What's the performance bottleneck? The usual culprits are:

  • If the system is I/O bound, adding more CPUs won't help. Adding more memory might increase the portion of the database that can be cached in memory, but the best way to improve performance will be to increase the I/O bandwidth.
  • If the system is CPU bound, then adding more cores will help if the DBMS software can make good use of them. Otherwise, increasing the speed of the CPUs will help.
  • If the system is memory bound - the bottleneck is getting the data from RAM to the CPU - then improving the memory bandwidth will improve the performance.

Note that when you manage to relieve one performance bottleneck, one of the others becomes the new performance bottleneck.

On most systems running database with seriously large data volumes being scanned, the system is I/O bound.

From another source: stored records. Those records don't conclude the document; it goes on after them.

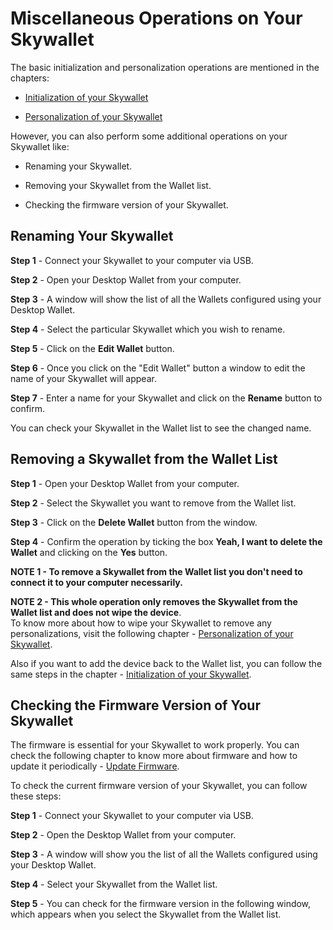 # Miscellaneous Operations on Your Skywallet

The basic initialization and personalization operations are mentioned in the chapters:

* [Initialization of your Skywallet](https://github.com/skycoin/hardware-wallet/wiki/Initialize-the-wallet-setting-up)

* [Personalization of your Skywallet](https://github.com/skycoin/hardware-wallet/wiki/Getting-to-know-the-wallet) 

However, you can also perform some additional operations on your Skywallet like: 

* Renaming your Skywallet.

* Removing your Skywallet from the Wallet list.

* Checking the firmware version of your Skywallet.

## Renaming Your Skywallet

**Step 1** - Connect your Skywallet to your computer via USB.

**Step 2** - Open your Desktop Wallet from your computer.

**Step 3** - A window will show the list of all the Wallets configured using your Desktop Wallet.
<can be removed> <Screenshot of the window showing all the Wallets in the Wallet list>

**Step 4** - Select the particular Skywallet which you wish to rename.
<can be removed> <Screenshot highlighting a single Skywallet from the Wallet list>

**Step 5** - Click on the **Edit Wallet** button.
<can be removed> <Screenshot highlighting the Edit Wallet button>

**Step 6** - Once you click on the "Edit Wallet" button a window to edit the name of your Skywallet will appear.
<can be removed> <Screenshot of the window to rename the Wallet>

**Step 7** - Enter a name for your Skywallet and click on the **Rename** button to confirm.
<can be removed> <Reusing the last Screenshot of the window with the rename button highlighted>

You can check your Skywallet in the Wallet list to see the changed name.
<can be removed> <Screenshot of the Skywallet in the Wallet list with the changed name>

## Removing a Skywallet from the Wallet List

**Step 1** - Open your Desktop Wallet from your computer.
<can be removed> <Screenshot of the Desktop Wallet window showing the Wallet list>

**Step 2** - Select the Skywallet you want to remove from the Wallet list.
<can be removed> <Screenshot of the highlighted selection of the Wallet from the Wallet list>

**Step 3** - Click on the **Delete Wallet** button from the window.
<can be removed> <Screenshot of the Desktop Wallet window highlighting the Delete Wallet button>

**Step 4** - Confirm the operation by ticking the box **Yeah, I want to delete the Wallet** and clicking on the **Yes** button.
<can be removed> <Screenshot of the confirmation dialogue box>

**NOTE 1 - To remove a Skywallet from the Wallet list you don't need to connect it to your computer necessarily.**

**NOTE 2 - This whole operation only removes the Skywallet from the Wallet list and does not wipe the device**.  
To know more about how to wipe your Skywallet to remove any personalizations, visit the following chapter - [Personalization of your Skywallet](https://github.com/skycoin/hardware-wallet/wiki/Getting-to-know-the-wallet).  

Also if you want to add the device back to the Wallet list, you can follow the same steps in the chapter - [Initialization of your Skywallet](https://github.com/skycoin/hardware-wallet/wiki/Initialize-the-wallet-setting-up).

## Checking the Firmware Version of Your Skywallet

The firmware is essential for your Skywallet to work properly. You can check the following chapter to know more about firmware and how to update it periodically - [Update Firmware](https://github.com/skycoin/hardware-wallet/wiki/Update-firmware).

To check the current firmware version of your Skywallet, you can follow these steps:

**Step 1** - Connect your Skywallet to your computer via USB.

**Step 2** - Open the Desktop Wallet from your computer.

**Step 3** - A window will show you the list of all the Wallets configured using your Desktop Wallet.
<can be removed> <Screenshot of the highlighted selection of the Wallet from the Wallet list>

**Step 4** - Select your Skywallet from the Wallet list.
<can be removed> <Screenshot of the Desktop Wallet window highlighting the Skywallet from the list>

**Step 5** - You can check for the firmware version in the following window, which appears when you select the Skywallet from the Wallet list.
<Screenshot of the Hardware Wallet window with the firmware version highlighted>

Adding more disk controllers and spreading the data across them increases the parallelism available for disk I/O, usually improving performance.

Don't forget that the most dramatic improvements may be algorithmic - if you can answer the question two ways, one scanning 1 TB of data and one scanning just 1 KB, the second is going to outperform the first, regardless of what you do with the hardware.

Elaborating on disk controllers - as requested.

A given disk controller can only transfer so much data from disk to memory in a second, typically using DMA. To increase the bandwidth, you can spread your data over multiple disks controlled by separate controllers. Then, if the system architecture allows it, you can get more data per second from disks into the main memory - thus speeding up operations. Note that if all the data in the database is on a single disk, then extra controllers do not help. If the DBMS cannot trigger parallel reading from the separate disks, then extra controllers do not help. So, whether the extra controllers will help depends on your hardware and your software and the organization of the data in the database.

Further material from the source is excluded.